TO DO: Your task is to find every line of the data that holds the string "avatar" and copy it.

AVAILABLE DATA:
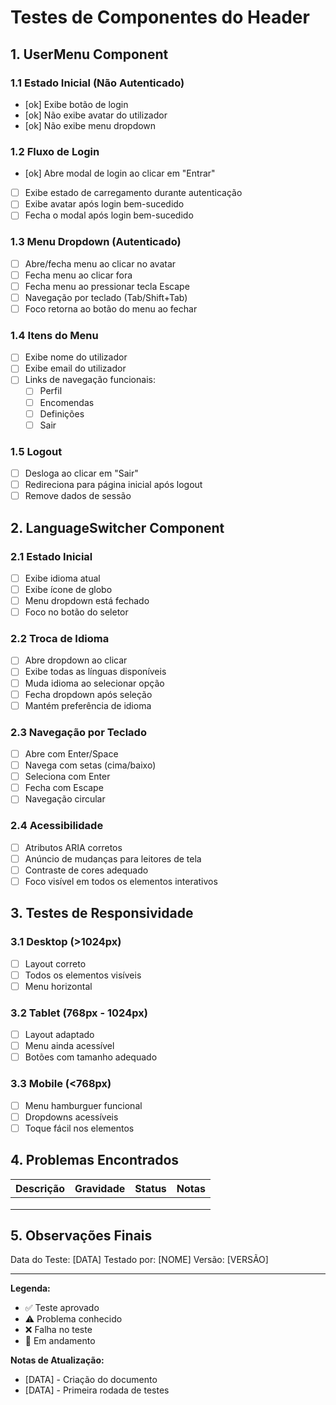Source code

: # Testes de Componentes do Header

## 1. UserMenu Component

### 1.1 Estado Inicial (Não Autenticado)
- [ok] Exibe botão de login
- [ok] Não exibe avatar do utilizador
- [ok] Não exibe menu dropdown

### 1.2 Fluxo de Login
- [ok] Abre modal de login ao clicar em "Entrar"
- [ ] Exibe estado de carregamento durante autenticação
- [ ] Exibe avatar após login bem-sucedido
- [ ] Fecha o modal após login bem-sucedido

### 1.3 Menu Dropdown (Autenticado)
- [ ] Abre/fecha menu ao clicar no avatar
- [ ] Fecha menu ao clicar fora
- [ ] Fecha menu ao pressionar tecla Escape
- [ ] Navegação por teclado (Tab/Shift+Tab)
- [ ] Foco retorna ao botão do menu ao fechar

### 1.4 Itens do Menu
- [ ] Exibe nome do utilizador
- [ ] Exibe email do utilizador
- [ ] Links de navegação funcionais:
  - [ ] Perfil
  - [ ] Encomendas
  - [ ] Definições
  - [ ] Sair

### 1.5 Logout
- [ ] Desloga ao clicar em "Sair"
- [ ] Redireciona para página inicial após logout
- [ ] Remove dados de sessão

## 2. LanguageSwitcher Component

### 2.1 Estado Inicial
- [ ] Exibe idioma atual
- [ ] Exibe ícone de globo
- [ ] Menu dropdown está fechado
- [ ] Foco no botão do seletor

### 2.2 Troca de Idioma
- [ ] Abre dropdown ao clicar
- [ ] Exibe todas as línguas disponíveis
- [ ] Muda idioma ao selecionar opção
- [ ] Fecha dropdown após seleção
- [ ] Mantém preferência de idioma

### 2.3 Navegação por Teclado
- [ ] Abre com Enter/Space
- [ ] Navega com setas (cima/baixo)
- [ ] Seleciona com Enter
- [ ] Fecha com Escape
- [ ] Navegação circular

### 2.4 Acessibilidade
- [ ] Atributos ARIA corretos
- [ ] Anúncio de mudanças para leitores de tela
- [ ] Contraste de cores adequado
- [ ] Foco visível em todos os elementos interativos

## 3. Testes de Responsividade

### 3.1 Desktop (>1024px)
- [ ] Layout correto
- [ ] Todos os elementos visíveis
- [ ] Menu horizontal

### 3.2 Tablet (768px - 1024px)
- [ ] Layout adaptado
- [ ] Menu ainda acessível
- [ ] Botões com tamanho adequado

### 3.3 Mobile (<768px)
- [ ] Menu hamburguer funcional
- [ ] Dropdowns acessíveis
- [ ] Toque fácil nos elementos

## 4. Problemas Encontrados

| Descrição | Gravidade | Status | Notas |
|-----------|-----------|--------|-------|
| | | | |
| | | | |
| | | | |

## 5. Observações Finais

Data do Teste: [DATA]
Testado por: [NOME]
Versão: [VERSÃO]

---

**Legenda:**
- ✅ Teste aprovado
- ⚠️ Problema conhecido
- ❌ Falha no teste
- 🔄 Em andamento

**Notas de Atualização:**
- [DATA] - Criação do documento
- [DATA] - Primeira rodada de testes
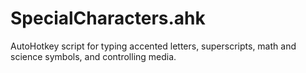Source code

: # SpecialCharacters.ahk
AutoHotkey script for typing accented letters, superscripts, math and science symbols, and controlling media.
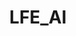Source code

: ---
description: Artwork for the LF Energy AI Working Group
title: LFE_AI
level: Other Logos
featured_image: horizontal/color/lfe-ai-horizontal-color.svg
layout: logos
---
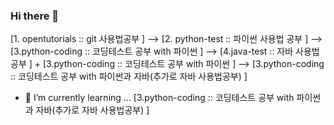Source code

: ### Hi there 👋
[1. opentutorials :: git 사용법공부 ] --> [2. python-test :: 파이썬 사용법 공부 ] --> [3.python-coding :: 코딩테스트 공부 with 파이썬 ] --> [4.java-test :: 자바 사용법 공부 ] + [3.python-coding :: 코딩테스트 공부 with 파이썬 ] --> [3.python-coding :: 코딩테스트 공부 with 파이썬과 자바(추가로 자바 사용법공부) ]

- 🌱 I’m currently learning ... [3.python-coding :: 코딩테스트 공부 with 파이썬과 자바(추가로 자바 사용법공부) ]
<!--
**3baaa/3baaa** is a ✨ _special_ ✨ repository because its `README.md` (this file) appears on your GitHub profile.

Here are some ideas to get you started:

- 🔭 I’m currently working on ...
- 🌱 I’m currently learning ... 
- 👯 I’m looking to collaborate on ...
- 🤔 I’m looking for help with ...
- 💬 Ask me about ...
- 📫 How to reach me: ...
- 😄 Pronouns: ...
- ⚡ Fun fact: ...
-->

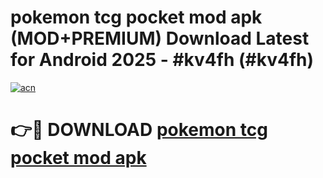 # pokemon tcg pocket mod apk (MOD+PREMIUM) Download Latest for Android 2025 - #kv4fh (#kv4fh)

[![acn](https://github.com/user-attachments/assets/0f9c940e-d8b0-45ae-aac7-cd30a18b3e1c)](https://apps.libra.edu.pl/?title=pokemon_tcg_pocket_mod_apk&ref=10FE)

# 👉🔴 DOWNLOAD [pokemon tcg pocket mod apk](https://app.mediaupload.pro/?title=pokemon_tcg_pocket_mod_apk&ref=13F)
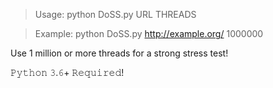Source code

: > Usage: python DoSS.py URL THREADS

> Example: python DoSS.py http://example.org/ 1000000

Use 1 million or more threads for a strong stress test!

𝙿𝚢𝚝𝚑𝚘𝚗 𝟹.𝟼+ 𝚁𝚎𝚚𝚞𝚒𝚛𝚎𝚍!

EXERCISE RESULT:
- [ok] Não exibe avatar do utilizador
- [ ] Exibe avatar após login bem-sucedido
- [ ] Abre/fecha menu ao clicar no avatar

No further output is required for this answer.